Start of Block

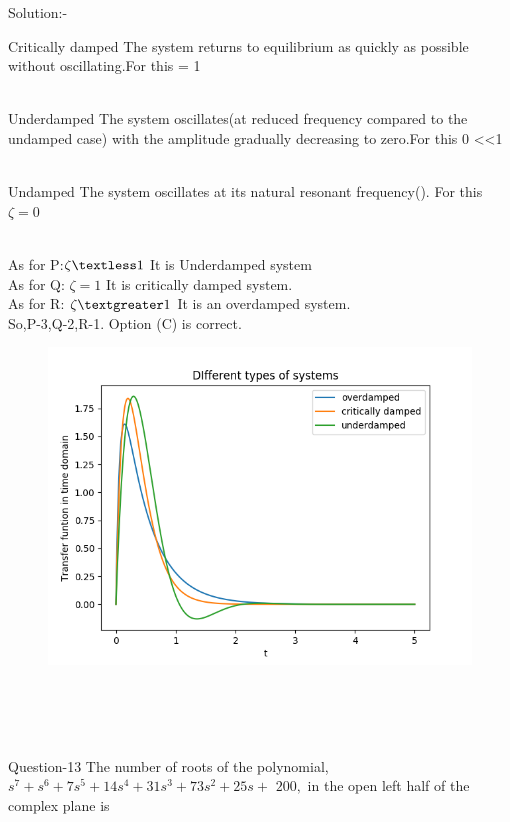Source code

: \documentclass[journal,12pt,twocolumn]{IEEEtran}
\begin{document}
\begin{frame}{Solution:- }
\begin{frame}{}
\begin{block}{Critically damped}
The system returns to equilibrium as quickly as possible without oscillating.For this \zeta = 1 \\\\
\end{block}
\end{frame}
\begin{frame}{}
\begin{block}{Underdamped}
The system oscillates(at reduced frequency compared to the undamped case) with the amplitude gradually decreasing to zero.For this 0 \textless\zeta\textless1
\\\\
\end{block}
\begin{block}{Undamped}
The system oscillates at its natural resonant frequency(). For this $\zeta=0$
\\\\
\end{block}    
\end{frame}
\begin{frame}{}
 As for P:$\zeta \textless 1$
It is Underdamped system\\
As for Q: $\zeta =1$
It is critically damped system.\\
 As for R: $\zeta \textgreater 1$
It is an overdamped system.\\
\vspace{10mm}
So,P-3,Q-2,R-1. Option (C) is correct.
\end{frame}
\begin{frame}{}
\begin{figure}
    \centering
    \includegraphics[width=1.1\linewidth]{./figs/Damping.png}
\end{figure}
\end{frame}
\\\\\\
\begin{frame}{Question-13 }
The number of roots of the polynomial, $s^{7}+s^{6}+7 s^{5}+14 s^{4}+31s^{3}+73 s^{2}+25 s+$ $200,$ in the open left half of the complex plane is


\end{frame}
\end{frame}
\end{document}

End of Block

WHAT NEEDS TO BE DONE: In your copy, reproduce the data above exactly and skip every picture.

ANSWER FOR THIS EXERCISE:
Source code

: \documentclass[journal,12pt,twocolumn]{IEEEtran}
\begin{document}
\begin{frame}{Solution:- }
\begin{frame}{}
\begin{block}{Critically damped}
The system returns to equilibrium as quickly as possible without oscillating.For this \zeta = 1 \\\\
\end{block}
\end{frame}
\begin{frame}{}
\begin{block}{Underdamped}
The system oscillates(at reduced frequency compared to the undamped case) with the amplitude gradually decreasing to zero.For this 0 \textless\zeta\textless1
\\\\
\end{block}
\begin{block}{Undamped}
The system oscillates at its natural resonant frequency(). For this $\zeta=0$
\\\\
\end{block}    
\end{frame}
\begin{frame}{}
 As for P:$\zeta \textless 1$
It is Underdamped system\\
As for Q: $\zeta =1$
It is critically damped system.\\
 As for R: $\zeta \textgreater 1$
It is an overdamped system.\\
\vspace{10mm}
So,P-3,Q-2,R-1. Option (C) is correct.
\end{frame}
\begin{frame}{}
\begin{figure}
    \centering
    \includegraphics[width=1.1\linewidth]{./figs/Damping.png}
\end{figure}
\end{frame}
\\\\\\
\begin{frame}{Question-13 }
The number of roots of the polynomial, $s^{7}+s^{6}+7 s^{5}+14 s^{4}+31s^{3}+73 s^{2}+25 s+$ $200,$ in the open left half of the complex plane is


\end{frame}
\end{frame}
\end{document}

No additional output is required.